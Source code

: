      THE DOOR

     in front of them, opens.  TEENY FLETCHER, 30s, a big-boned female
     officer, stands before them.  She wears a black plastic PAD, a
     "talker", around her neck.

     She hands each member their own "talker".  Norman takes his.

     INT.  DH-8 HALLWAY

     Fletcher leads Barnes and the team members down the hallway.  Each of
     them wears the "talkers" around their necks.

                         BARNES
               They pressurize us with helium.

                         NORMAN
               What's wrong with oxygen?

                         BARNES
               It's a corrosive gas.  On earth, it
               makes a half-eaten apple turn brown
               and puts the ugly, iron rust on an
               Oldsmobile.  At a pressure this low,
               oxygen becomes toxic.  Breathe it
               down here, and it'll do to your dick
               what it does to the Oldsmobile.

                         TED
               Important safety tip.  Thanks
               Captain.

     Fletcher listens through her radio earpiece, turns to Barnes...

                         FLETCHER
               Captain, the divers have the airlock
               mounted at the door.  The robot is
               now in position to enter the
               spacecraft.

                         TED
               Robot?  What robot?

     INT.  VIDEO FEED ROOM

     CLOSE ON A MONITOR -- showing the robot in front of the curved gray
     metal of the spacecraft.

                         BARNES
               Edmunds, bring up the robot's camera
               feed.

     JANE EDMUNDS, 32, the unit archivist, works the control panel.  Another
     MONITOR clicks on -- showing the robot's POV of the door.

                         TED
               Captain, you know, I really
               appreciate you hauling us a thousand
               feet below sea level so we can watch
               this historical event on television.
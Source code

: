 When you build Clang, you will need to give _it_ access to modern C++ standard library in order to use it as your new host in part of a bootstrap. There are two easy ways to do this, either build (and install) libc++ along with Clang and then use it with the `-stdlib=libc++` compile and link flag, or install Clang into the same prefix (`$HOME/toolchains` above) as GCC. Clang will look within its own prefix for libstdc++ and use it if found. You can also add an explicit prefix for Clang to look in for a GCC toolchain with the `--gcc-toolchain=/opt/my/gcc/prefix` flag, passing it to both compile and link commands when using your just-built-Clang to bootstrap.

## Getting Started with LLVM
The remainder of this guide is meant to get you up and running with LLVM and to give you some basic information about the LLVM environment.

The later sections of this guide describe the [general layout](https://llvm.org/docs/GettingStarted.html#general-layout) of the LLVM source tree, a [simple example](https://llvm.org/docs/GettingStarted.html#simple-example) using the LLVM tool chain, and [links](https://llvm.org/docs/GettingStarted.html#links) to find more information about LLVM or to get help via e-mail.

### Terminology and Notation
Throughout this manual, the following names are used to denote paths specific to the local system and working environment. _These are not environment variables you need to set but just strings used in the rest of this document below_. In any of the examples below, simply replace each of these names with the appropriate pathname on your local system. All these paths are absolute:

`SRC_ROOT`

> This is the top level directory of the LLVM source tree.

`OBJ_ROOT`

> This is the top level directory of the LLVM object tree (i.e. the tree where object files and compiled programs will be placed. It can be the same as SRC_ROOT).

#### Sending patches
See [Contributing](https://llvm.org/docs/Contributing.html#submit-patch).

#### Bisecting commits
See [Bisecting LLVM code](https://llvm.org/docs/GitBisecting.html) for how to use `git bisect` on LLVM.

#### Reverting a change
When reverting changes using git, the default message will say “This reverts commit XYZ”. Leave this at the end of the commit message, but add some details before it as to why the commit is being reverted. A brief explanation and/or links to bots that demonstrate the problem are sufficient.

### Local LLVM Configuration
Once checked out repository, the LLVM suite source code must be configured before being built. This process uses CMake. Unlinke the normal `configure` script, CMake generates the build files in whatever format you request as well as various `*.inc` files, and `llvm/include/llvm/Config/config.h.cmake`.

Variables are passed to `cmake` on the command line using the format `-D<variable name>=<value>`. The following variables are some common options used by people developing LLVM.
**********
**Aim of the task**
Reprint every entry exactly.

**Response below**
Source code

:      THE DOOR

     in front of them, opens.  TEENY FLETCHER, 30s, a big-boned female
     officer, stands before them.  She wears a black plastic PAD, a
     "talker", around her neck.

     She hands each member their own "talker".  Norman takes his.

     INT.  DH-8 HALLWAY

     Fletcher leads Barnes and the team members down the hallway.  Each of
     them wears the "talkers" around their necks.

                         BARNES
               They pressurize us with helium.

                         NORMAN
               What's wrong with oxygen?

                         BARNES
               It's a corrosive gas.  On earth, it
               makes a half-eaten apple turn brown
               and puts the ugly, iron rust on an
               Oldsmobile.  At a pressure this low,
               oxygen becomes toxic.  Breathe it
               down here, and it'll do to your dick
               what it does to the Oldsmobile.

                         TED
               Important safety tip.  Thanks
               Captain.

     Fletcher listens through her radio earpiece, turns to Barnes...

                         FLETCHER
               Captain, the divers have the airlock
               mounted at the door.  The robot is
               now in position to enter the
               spacecraft.

                         TED
               Robot?  What robot?

     INT.  VIDEO FEED ROOM

     CLOSE ON A MONITOR -- showing the robot in front of the curved gray
     metal of the spacecraft.

                         BARNES
               Edmunds, bring up the robot's camera
               feed.

     JANE EDMUNDS, 32, the unit archivist, works the control panel.  Another
     MONITOR clicks on -- showing the robot's POV of the door.

                         TED
               Captain, you know, I really
               appreciate you hauling us a thousand
               feet below sea level so we can watch
               this historical event on television.
Source code

: When you build Clang, you will need to give _it_ access to modern C++ standard library in order to use it as your new host in part of a bootstrap. There are two easy ways to do this, either build (and install) libc++ along with Clang and then use it with the `-stdlib=libc++` compile and link flag, or install Clang into the same prefix (`$HOME/toolchains` above) as GCC. Clang will look within its own prefix for libstdc++ and use it if found. You can also add an explicit prefix for Clang to look in for a GCC toolchain with the `--gcc-toolchain=/opt/my/gcc/prefix` flag, passing it to both compile and link commands when using your just-built-Clang to bootstrap.

## Getting Started with LLVM
The remainder of this guide is meant to get you up and running with LLVM and to give you some basic information about the LLVM environment.

The later sections of this guide describe the [general layout](https://llvm.org/docs/GettingStarted.html#general-layout) of the LLVM source tree, a [simple example](https://llvm.org/docs/GettingStarted.html#simple-example) using the LLVM tool chain, and [links](https://llvm.org/docs/GettingStarted.html#links) to find more information about LLVM or to get help via e-mail.

### Terminology and Notation
Throughout this manual, the following names are used to denote paths specific to the local system and working environment. _These are not environment variables you need to set but just strings used in the rest of this document below_. In any of the examples below, simply replace each of these names with the appropriate pathname on your local system. All these paths are absolute:

`SRC_ROOT`

> This is the top level directory of the LLVM source tree.

`OBJ_ROOT`

> This is the top level directory of the LLVM object tree (i.e. the tree where object files and compiled programs will be placed. It can be the same as SRC_ROOT).

#### Sending patches
See [Contributing](https://llvm.org/docs/Contributing.html#submit-patch).

#### Bisecting commits
See [Bisecting LLVM code](https://llvm.org/docs/GitBisecting.html) for how to use `git bisect` on LLVM.

#### Reverting a change
When reverting changes using git, the default message will say “This reverts commit XYZ”. Leave this at the end of the commit message, but add some details before it as to why the commit is being reverted. A brief explanation and/or links to bots that demonstrate the problem are sufficient.

### Local LLVM Configuration
Once checked out repository, the LLVM suite source code must be configured before being built. This process uses CMake. Unlinke the normal `configure` script, CMake generates the build files in whatever format you request as well as various `*.inc` files, and `llvm/include/llvm/Config/config.h.cmake`.

Variables are passed to `cmake` on the command line using the format `-D<variable name>=<value>`. The following variables are some common options used by people developing LLVM.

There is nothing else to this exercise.